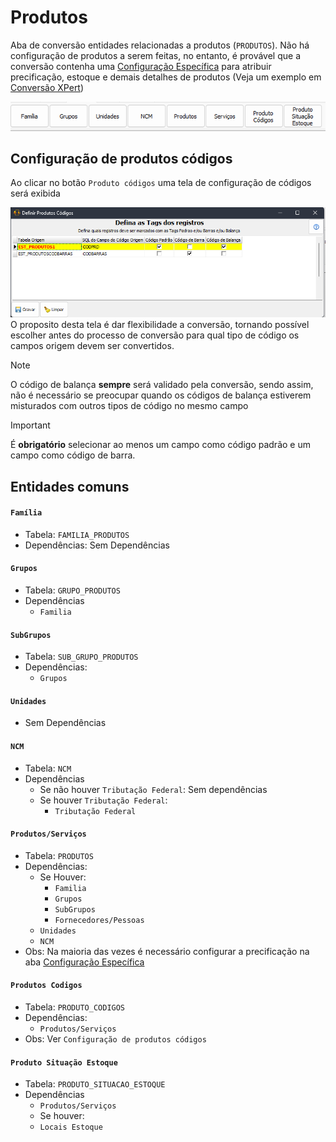 # Produtos  
Aba de conversão entidades relacionadas a produtos (`PRODUTOS`). Não há configuração de produtos a serem feitas, no entanto, é provável que a conversão contenha uma [Configuração Específica](ConfiguracaoEspecifica.md) para atribuir precificação, estoque e demais detalhes de produtos (Veja um exemplo em [Conversão XPert](ConversaoXPert.md))  

![TabProdutos.png](./Imagens/TabProdutos.png) 

## Configuração de produtos códigos  
Ao clicar no botão `Produto códigos` uma tela de configuração de códigos será exibida 

![ConfigProdutosCodigos.png](./Imagens/ConfigProdutosCodigos.png)  
 O proposito desta tela é dar flexibilidade a conversão, tornando possível escolher antes do processo de conversão para qual tipo de código os campos origem devem ser convertidos.  
 
 >[!NOTE]  
 >O código de balança **sempre** será validado pela conversão, sendo assim, não é necessário se preocupar quando os códigos de balança estiverem misturados com outros tipos de código no mesmo campo 
  
   
 >[!IMPORTANT]  
 >É **obrigatório** selecionar ao menos um campo como código padrão e um campo como código de barra.  

## Entidades comuns  
#### `Família`  
 - Tabela: `FAMILIA_PRODUTOS`  
 - Dependências: Sem Dependências  
 
#### `Grupos`  
- Tabela: `GRUPO_PRODUTOS`  
- Dependências  
    - `Familia`

#### `SubGrupos`  
- Tabela: `SUB_GRUPO_PRODUTOS`  
- Dependências:  
    - `Grupos`

#### `Unidades`  
- Sem Dependências 

#### `NCM`  
- Tabela: `NCM`  
- Dependências  
    - Se não houver `Tributação Federal`: Sem dependências  
    - Se houver `Tributação Federal`:   
    	- `Tributação Federal` 

#### `Produtos/Serviços`  
- Tabela: `PRODUTOS`  
- Dependências:  
    - Se Houver:  
    	- `Familia`  
    	- `Grupos` 
    	- `SubGrupos`  
    	- `Fornecedores/Pessoas`  
    - `Unidades`  
    - `NCM`
- Obs: Na maioria das vezes é necessário configurar a precificação na aba [Configuração Específica](ConfiguracaoEspecifica.md)  

#### `Produtos Codigos`  
- Tabela: `PRODUTO_CODIGOS`  
- Dependências:  
    - `Produtos/Serviços`
- Obs: Ver `Configuração de produtos códigos`  

#### `Produto Situação Estoque`  
- Tabela: `PRODUTO_SITUACAO_ESTOQUE`  
- Dependências  
    - `Produtos/Serviços`  
    - Se houver:  
	- `Locais Estoque`
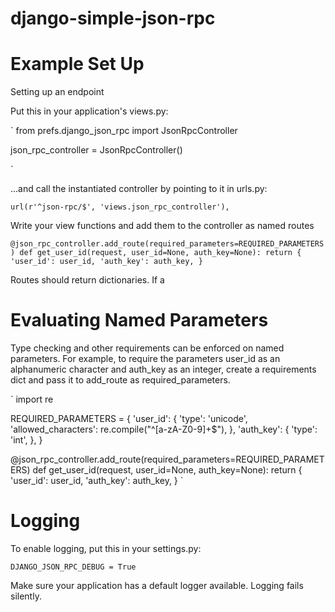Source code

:django-simple-json-rpc
======================

# Example Set Up

Setting up an endpoint

Put this in your application's views.py:

`
from prefs.django_json_rpc import JsonRpcController

json_rpc_controller = JsonRpcController()

`

...and call the instantiated controller by pointing to it in urls.py:

`
url(r'^json-rpc/$', 'views.json_rpc_controller'),
`

Write your view functions and add them to the controller as named routes

`
@json_rpc_controller.add_route(required_parameters=REQUIRED_PARAMETERS)
def get_user_id(request, user_id=None, auth_key=None):
	return {
		'user_id': user_id,
		'auth_key': auth_key,
	}
`

Routes should return dictionaries. If a 

# Evaluating Named Parameters

Type checking and other requirements can be enforced on named parameters.  For example, to require the parameters user_id as an alphanumeric character and auth_key as an integer, create a requirements dict and pass it to add_route as required_parameters.

`
import re

REQUIRED_PARAMETERS = {
	'user_id': {
		'type': 'unicode',
		'allowed_characters': re.compile("^[a-zA-Z0-9]+$"),
	},
	'auth_key': {
		'type': 'int',
	},
}

@json_rpc_controller.add_route(required_parameters=REQUIRED_PARAMETERS)
def get_user_id(request, user_id=None, auth_key=None):
	return {
		'user_id': user_id,
		'auth_key': auth_key,
	}
`

# Logging

To enable logging, put this in your settings.py:

`
DJANGO_JSON_RPC_DEBUG = True
`

Make sure your application has a default logger available.  Logging fails silently.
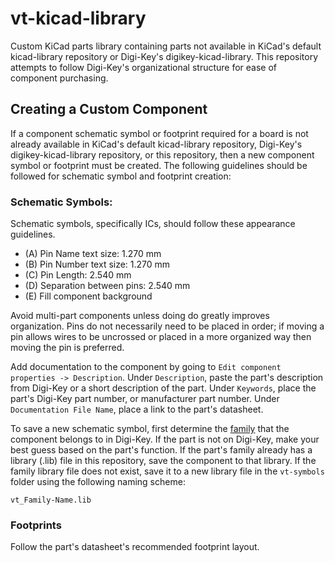 # vt-kicad-library

Custom KiCad parts library containing parts not available in KiCad's default kicad-library repository or Digi-Key's digikey-kicad-library. This repository attempts to follow Digi-Key's organizational structure for ease of component purchasing.

## Creating a Custom Component

If a component schematic symbol or footprint required for a board is not already available in KiCad's default kicad-library repository, Digi-Key's digikey-kicad-library repository, or this repository, then a new component symbol or footprint must be created. The following guidelines should be followed for schematic symbol and footprint creation:

### Schematic Symbols:

Schematic symbols, specifically ICs, should follow these appearance guidelines.

- (A) Pin Name text size: 1.270 mm
- (B) Pin Number text size: 1.270 mm
- (C) Pin Length: 2.540 mm
- (D) Separation between pins: 2.540 mm
- (E) Fill component background

Avoid multi-part components unless doing do greatly improves organization. Pins do not necessarily need to be placed in order; if moving a pin allows wires to be uncrossed or placed in a more organized way then moving the pin is preferred.

Add documentation to the component by going to `Edit component properties -> Description`. Under `Description`, paste the part's description from Digi-Key or a short description of the part. Under `Keywords`, place the part's Digi-Key part number, or manufacturer part number. Under `Documentation File Name`, place a link to the part's datasheet.

To save a new schematic symbol, first determine the [family](http://www.eewiki.net/display/Resources/Become+a+Digi-Key+Master#BecomeaDigi-KeyMaster-Digi-KeyTerminology) that the component belongs to in Digi-Key. If the part is not on Digi-Key, make your best guess based on the part's function. If the part's family already has a library (.lib) file in this repository, save the component to that library. If the family library file does not exist, save it to a new library file in the `vt-symbols` folder using the following naming scheme:

`vt_Family-Name.lib`

### Footprints

Follow the part's datasheet's recommended footprint layout.  
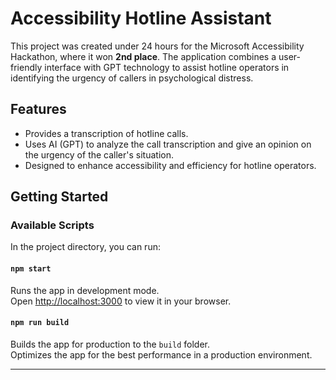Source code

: # Accessibility Hotline Assistant

This project was created under 24 hours for the Microsoft Accessibility Hackathon, where it won **2nd place**. The application combines a user-friendly interface with GPT technology to assist hotline operators in identifying the urgency of callers in psychological distress.

## Features

- Provides a transcription of hotline calls.
- Uses AI (GPT) to analyze the call transcription and give an opinion on the urgency of the caller's situation.
- Designed to enhance accessibility and efficiency for hotline operators.

## Getting Started

### Available Scripts

In the project directory, you can run:

#### `npm start`

Runs the app in development mode.\
Open [http://localhost:3000](http://localhost:3000) to view it in your browser.

#### `npm run build`

Builds the app for production to the `build` folder.\
Optimizes the app for the best performance in a production environment.

---
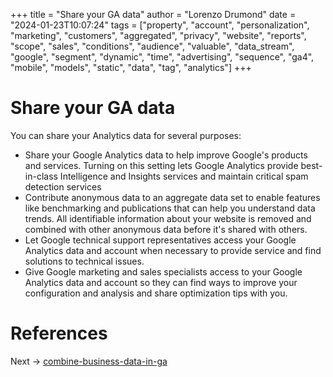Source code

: +++
title = "Share your GA data"
author = "Lorenzo Drumond"
date = "2024-01-23T10:07:24"
tags = ["property",  "account",  "personalization",  "marketing",  "customers",  "aggregated",  "privacy",  "website",  "reports",  "scope",  "sales",  "conditions",  "audience",  "valuable",  "data_stream",  "google",  "segment",  "dynamic",  "time",  "advertising",  "sequence",  "ga4",  "mobile",  "models",  "static",  "data",  "tag",  "analytics"]
+++


# Share your GA data
You can share your Analytics data for several purposes:
- Share your Google Analytics data to help improve Google's products and services. Turning on this setting lets Google Analytics provide best-in-class Intelligence and Insights services and maintain critical spam detection services
- Contribute anonymous data to an aggregate data set to enable features like benchmarking and publications that can help you understand data trends. All identifiable information about your website is removed and combined with other anonymous data before it's shared with others.
- Let Google technical support representatives access your Google Analytics data and account when necessary to provide service and find solutions to technical issues.
- Give Google marketing and sales specialists access to your Google Analytics data and account so they can find ways to improve your configuration and analysis and share optimization tips with you.

# References

Next -> [combine-business-data-in-ga](/wiki/combine-business-data-in-ga/)
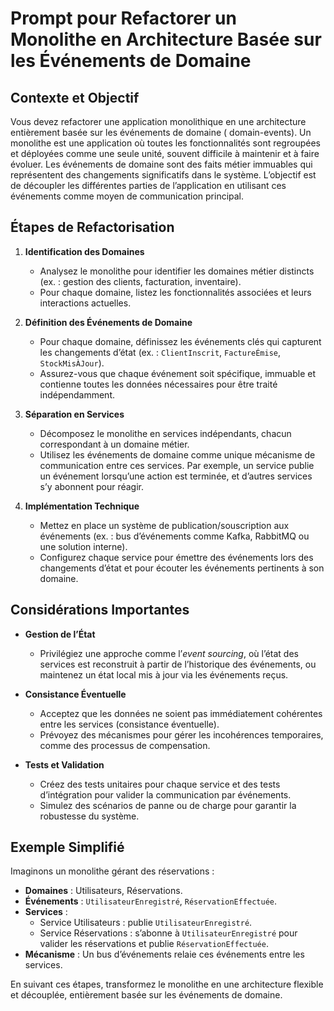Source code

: # Prompt pour Refactorer un Monolithe en Architecture Basée sur les Événements de Domaine

## Contexte et Objectif

Vous devez refactorer une application monolithique en une architecture entièrement basée sur les événements de domaine (
domain-events). Un monolithe est une application où toutes les fonctionnalités sont regroupées et déployées comme une
seule unité, souvent difficile à maintenir et à faire évoluer. Les événements de domaine sont des faits métier immuables
qui représentent des changements significatifs dans le système. L’objectif est de découpler les différentes parties de
l’application en utilisant ces événements comme moyen de communication principal.

## Étapes de Refactorisation

1. **Identification des Domaines**
    - Analysez le monolithe pour identifier les domaines métier distincts (ex. : gestion des clients, facturation,
      inventaire).
    - Pour chaque domaine, listez les fonctionnalités associées et leurs interactions actuelles.

2. **Définition des Événements de Domaine**
    - Pour chaque domaine, définissez les événements clés qui capturent les changements d’état (ex. : `ClientInscrit`,
      `FactureÉmise`, `StockMisÀJour`).
    - Assurez-vous que chaque événement soit spécifique, immuable et contienne toutes les données nécessaires pour être
      traité indépendamment.

3. **Séparation en Services**
    - Décomposez le monolithe en services indépendants, chacun correspondant à un domaine métier.
    - Utilisez les événements de domaine comme unique mécanisme de communication entre ces services. Par exemple, un
      service publie un événement lorsqu’une action est terminée, et d’autres services s’y abonnent pour réagir.

4. **Implémentation Technique**
    - Mettez en place un système de publication/souscription aux événements (ex. : bus d’événements comme Kafka,
      RabbitMQ ou une solution interne).
    - Configurez chaque service pour émettre des événements lors des changements d’état et pour écouter les événements
      pertinents à son domaine.

## Considérations Importantes

- **Gestion de l’État**
    - Privilégiez une approche comme l’*event sourcing*, où l’état des services est reconstruit à partir de l’historique
      des événements, ou maintenez un état local mis à jour via les événements reçus.

- **Consistance Éventuelle**
    - Acceptez que les données ne soient pas immédiatement cohérentes entre les services (consistance éventuelle).
    - Prévoyez des mécanismes pour gérer les incohérences temporaires, comme des processus de compensation.

- **Tests et Validation**
    - Créez des tests unitaires pour chaque service et des tests d’intégration pour valider la communication par
      événements.
    - Simulez des scénarios de panne ou de charge pour garantir la robustesse du système.

## Exemple Simplifié

Imaginons un monolithe gérant des réservations :

- **Domaines** : Utilisateurs, Réservations.
- **Événements** : `UtilisateurEnregistré`, `RéservationEffectuée`.
- **Services** :
    - Service Utilisateurs : publie `UtilisateurEnregistré`.
    - Service Réservations : s’abonne à `UtilisateurEnregistré` pour valider les réservations et publie
      `RéservationEffectuée`.
- **Mécanisme** : Un bus d’événements relaie ces événements entre les services.

En suivant ces étapes, transformez le monolithe en une architecture flexible et découplée, entièrement basée sur les
événements de domaine.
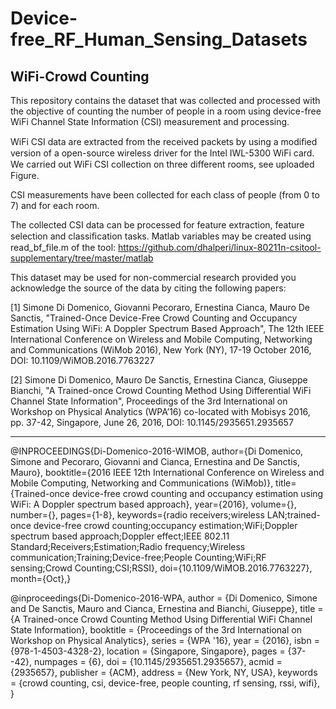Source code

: # Device-free_RF_Human_Sensing_Datasets

## WiFi-Crowd Counting

This repository contains the dataset that was collected and processed with the objective of counting the number of people in a room using device-free WiFi Channel State Information (CSI) measurement and processing.

WiFi CSI data are extracted from the received packets by using a modiﬁed version of a open-source wireless driver for the Intel IWL-5300 WiFi card. We carried out WiFi CSI collection on three diﬀerent rooms, see uploaded Figure.

CSI measurements have been collected for each class of people (from 0 to 7) and for each room.

The collected CSI data can be processed for feature extraction, feature selection and classiﬁcation tasks. Matlab variables may be created using read_bf_file.m of the tool: https://github.com/dhalperi/linux-80211n-csitool-supplementary/tree/master/matlab

This dataset may be used for non-commercial research provided you acknowledge the source of the data by citing the following papers:

[1] Simone Di Domenico, Giovanni Pecoraro, Ernestina Cianca, Mauro De Sanctis, "Trained-Once Device-Free Crowd Counting and Occupancy Estimation Using WiFi: A Doppler Spectrum Based Approach", The 12th IEEE International Conference on Wireless and Mobile Computing, Networking and Communications (WiMob 2016), New York (NY), 17-19 October 2016, DOI: 10.1109/WiMOB.2016.7763227

[2] Simone Di Domenico, Mauro De Sanctis, Ernestina Cianca, Giuseppe Bianchi, "A Trained-once Crowd Counting Method Using Differential WiFi Channel State Information", Proceedings of the 3rd International on Workshop on Physical Analytics (WPA’16) co-located with Mobisys 2016, pp. 37-42, Singapore, June 26, 2016, DOI: 10.1145/2935651.2935657

----------------

@INPROCEEDINGS{Di-Domenico-2016-WIMOB, 
author={Di Domenico, Simone and Pecoraro, Giovanni and Cianca, Ernestina and De Sanctis, Mauro}, 
booktitle={2016 IEEE 12th International Conference on Wireless and Mobile Computing, Networking and Communications (WiMob)}, 
title={Trained-once device-free crowd counting and occupancy estimation using WiFi: A Doppler spectrum based approach}, 
year={2016}, 
volume={}, 
number={}, 
pages={1-8}, 
keywords={radio receivers;wireless LAN;trained-once device-free crowd counting;occupancy estimation;WiFi;Doppler spectrum based approach;Doppler effect;IEEE 802.11 Standard;Receivers;Estimation;Radio frequency;Wireless communication;Training;Device-free;People Counting;WiFi;RF sensing;Crowd Counting;CSI;RSSI}, 
doi={10.1109/WiMOB.2016.7763227},
month={Oct},}

@inproceedings{Di-Domenico-2016-WPA,
 author = {Di Domenico, Simone and De Sanctis, Mauro and Cianca, Ernestina and Bianchi, Giuseppe},
 title = {A Trained-once Crowd Counting Method Using Differential WiFi Channel State Information},
 booktitle = {Proceedings of the 3rd International on Workshop on Physical Analytics},
 series = {WPA '16},
 year = {2016},
 isbn = {978-1-4503-4328-2},
 location = {Singapore, Singapore},
 pages = {37--42},
 numpages = {6},
 doi = {10.1145/2935651.2935657},
 acmid = {2935657},
 publisher = {ACM},
 address = {New York, NY, USA},
 keywords = {crowd counting, csi, device-free, people counting, rf sensing, rssi, wifi},
} 






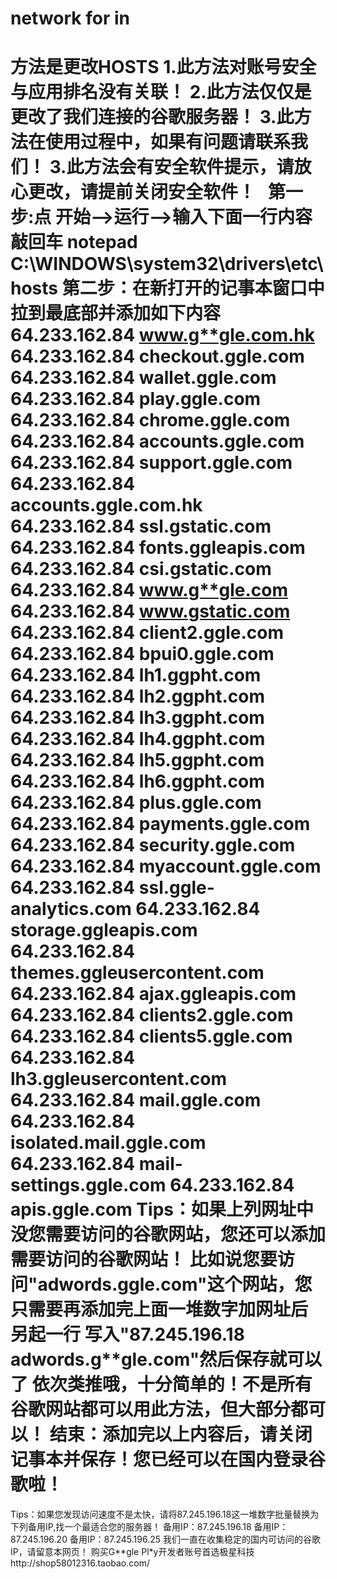 # network for in
方法是更改HOSTS
1.此方法对账号安全与应用排名没有关联！
2.此方法仅仅是更改了我们连接的谷歌服务器！
3.此方法在使用过程中，如果有问题请联系我们！
3.此方法会有安全软件提示，请放心更改，请提前关闭安全软件！
 
第一步:点 开始-->运行-->输入下面一行内容敲回车
notepad C:\WINDOWS\system32\drivers\etc\hosts
第二步：在新打开的记事本窗口中拉到最底部并添加如下内容
64.233.162.84  www.g**gle.com.hk
64.233.162.84  checkout.g**gle.com
64.233.162.84  wallet.g**gle.com
64.233.162.84  play.g**gle.com
64.233.162.84  chrome.g**gle.com
64.233.162.84  accounts.g**gle.com
64.233.162.84  support.g**gle.com
64.233.162.84  accounts.g**gle.com.hk
64.233.162.84  ssl.gstatic.com
64.233.162.84  fonts.g**gleapis.com
64.233.162.84  csi.gstatic.com
64.233.162.84  www.g**gle.com
64.233.162.84  www.gstatic.com
64.233.162.84  client2.g**gle.com
64.233.162.84  bpui0.g**gle.com
64.233.162.84  lh1.ggpht.com
64.233.162.84  lh2.ggpht.com
64.233.162.84  lh3.ggpht.com
64.233.162.84  lh4.ggpht.com
64.233.162.84  lh5.ggpht.com
64.233.162.84  lh6.ggpht.com
64.233.162.84  plus.g**gle.com
64.233.162.84  payments.g**gle.com
64.233.162.84  security.g**gle.com
64.233.162.84  myaccount.g**gle.com
64.233.162.84  ssl.g**gle-analytics.com
64.233.162.84  storage.g**gleapis.com
64.233.162.84  themes.g**gleusercontent.com
64.233.162.84  ajax.g**gleapis.com
64.233.162.84  clients2.g**gle.com
64.233.162.84  clients5.g**gle.com
64.233.162.84  lh3.g**gleusercontent.com
64.233.162.84  mail.g**gle.com
64.233.162.84  isolated.mail.g**gle.com
64.233.162.84  mail-settings.g**gle.com
64.233.162.84  apis.g**gle.com
Tips：如果上列网址中没您需要访问的谷歌网站，您还可以添加需要访问的谷歌网站！
比如说您要访问"adwords.g**gle.com"这个网站，您只需要再添加完上面一堆数字加网址后 另起一行 写入"87.245.196.18  adwords.g**gle.com"然后保存就可以了
依次类推哦，十分简单的！不是所有谷歌网站都可以用此方法，但大部分都可以！
结束：添加完以上内容后，请关闭记事本并保存！您已经可以在国内登录谷歌啦！
================================================
Tips：如果您发现访问速度不是太快，请将87.245.196.18这一堆数字批量替换为下列备用IP,找一个最适合您的服务器！
备用IP：87.245.196.18
备用IP：87.245.196.20
备用IP：87.245.196.25
我们一直在收集稳定的国内可访问的谷歌IP，请留意本网页！
购买G**gle Pl*y开发者账号首选极星科技http://shop58012316.taobao.com/

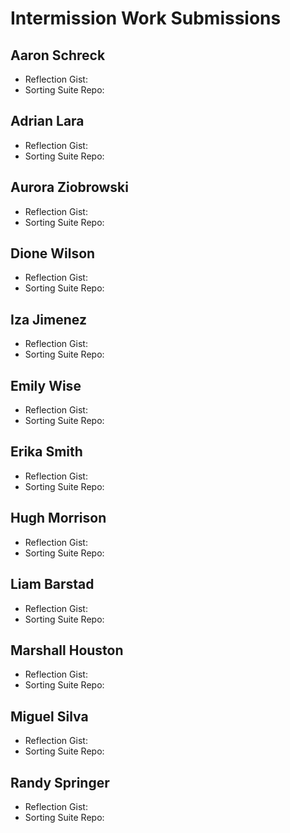 # Intermission Work Submissions

## Aaron Schreck

* Reflection Gist:
* Sorting Suite Repo:

## Adrian Lara

* Reflection Gist:
* Sorting Suite Repo:

## Aurora Ziobrowski

* Reflection Gist:
* Sorting Suite Repo:

## Dione Wilson

* Reflection Gist:
* Sorting Suite Repo:

## Iza Jimenez

* Reflection Gist:
* Sorting Suite Repo:

## Emily Wise

* Reflection Gist:
* Sorting Suite Repo:

## Erika Smith

* Reflection Gist:
* Sorting Suite Repo:

## Hugh Morrison

* Reflection Gist:
* Sorting Suite Repo:

## Liam Barstad

* Reflection Gist:
* Sorting Suite Repo:

## Marshall Houston

* Reflection Gist:
* Sorting Suite Repo:

## Miguel Silva

* Reflection Gist:
* Sorting Suite Repo:

## Randy Springer

* Reflection Gist:
* Sorting Suite Repo:
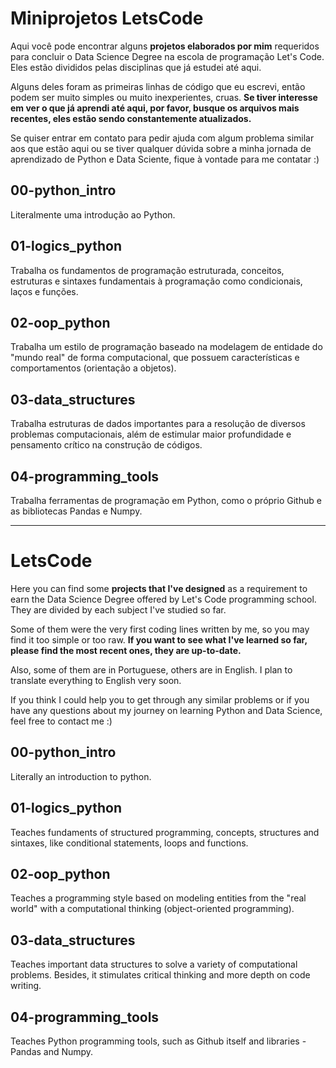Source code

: # Miniprojetos LetsCode
Aqui você pode encontrar alguns **projetos elaborados por mim** requeridos para concluir o Data Science Degree na escola de programação Let's Code. Eles estão divididos pelas disciplinas que já estudei até aqui.

Alguns deles foram as primeiras linhas de código que eu escrevi, então podem ser muito simples ou muito inexperientes, cruas. **Se tiver interesse em ver o que já aprendi até aqui, por favor, busque os arquivos mais recentes, eles estão sendo constantemente atualizados.**

Se quiser entrar em contato para pedir ajuda com algum problema similar aos que estão aqui ou se tiver qualquer dúvida sobre a minha jornada de aprendizado de Python e Data Sciente, fique à vontade para me contatar :)

## 00-python_intro
Literalmente uma introdução ao Python.

## 01-logics_python
Trabalha os fundamentos de programação estruturada, conceitos, estruturas e sintaxes fundamentais à programação como condicionais, laços e funções.

## 02-oop_python
Trabalha um estilo de programação baseado na modelagem de entidade do "mundo real" de forma computacional, que possuem características e comportamentos (orientação a objetos).

## 03-data_structures
Trabalha estruturas de dados importantes para a resolução de diversos problemas computacionais, além de estimular maior profundidade e pensamento crítico na construção de códigos.

## 04-programming_tools
Trabalha ferramentas de programação em Python, como o próprio Github e as bibliotecas Pandas e Numpy.

---------------------------------------------------------------------------------

# LetsCode
Here you can find some **projects that I've designed** as a requirement to earn the Data Science Degree offered by Let's Code programming school. They are divided by each subject I've studied so far.

Some of them were the very first coding lines written by me, so you may find it too simple or too raw. **If you want to see what I've learned so far, please find the most recent ones, they are up-to-date.**

Also, some of them are in Portuguese, others are in English. I plan to translate everything to English very soon.

If you think I could help you to get through any similar problems or if you have any questions about my journey on learning Python and Data Science, feel free to contact me :)

## 00-python_intro
Literally an introduction to python.

## 01-logics_python
Teaches fundaments of structured programming, concepts, structures and sintaxes, like conditional statements, loops and functions.

## 02-oop_python
Teaches a programming style based on modeling entities from the "real world" with a computational thinking (object-oriented programming).

## 03-data_structures
Teaches important data structures to solve a variety of computational problems. Besides, it stimulates critical thinking and more depth on code writing.

## 04-programming_tools
Teaches Python programming tools, such as Github itself and libraries - Pandas and Numpy.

#### Work required:
Up in the listing, locate the line with "receivers;wireless LAN;trained-once device-free"; print it and every line after it down to the line with "第一步:点 开始-->运行-->输入下面一行内容敲回车", which is included too. Skip the pictures.

#### Reply:
keywords={radio receivers;wireless LAN;trained-once device-free crowd counting;occupancy estimation;WiFi;Doppler spectrum based approach;Doppler effect;IEEE 802.11 Standard;Receivers;Estimation;Radio frequency;Wireless communication;Training;Device-free;People Counting;WiFi;RF sensing;Crowd Counting;CSI;RSSI}, 
doi={10.1109/WiMOB.2016.7763227},
month={Oct},}

@inproceedings{Di-Domenico-2016-WPA,
 author = {Di Domenico, Simone and De Sanctis, Mauro and Cianca, Ernestina and Bianchi, Giuseppe},
 title = {A Trained-once Crowd Counting Method Using Differential WiFi Channel State Information},
 booktitle = {Proceedings of the 3rd International on Workshop on Physical Analytics},
 series = {WPA '16},
 year = {2016},
 isbn = {978-1-4503-4328-2},
 location = {Singapore, Singapore},
 pages = {37--42},
 numpages = {6},
 doi = {10.1145/2935651.2935657},
 acmid = {2935657},
 publisher = {ACM},
 address = {New York, NY, USA},
 keywords = {crowd counting, csi, device-free, people counting, rf sensing, rssi, wifi},
} 






 # network for in
方法是更改HOSTS
1.此方法对账号安全与应用排名没有关联！
2.此方法仅仅是更改了我们连接的谷歌服务器！
3.此方法在使用过程中，如果有问题请联系我们！
3.此方法会有安全软件提示，请放心更改，请提前关闭安全软件！
 
第一步:点 开始-->运行-->输入下面一行内容敲回车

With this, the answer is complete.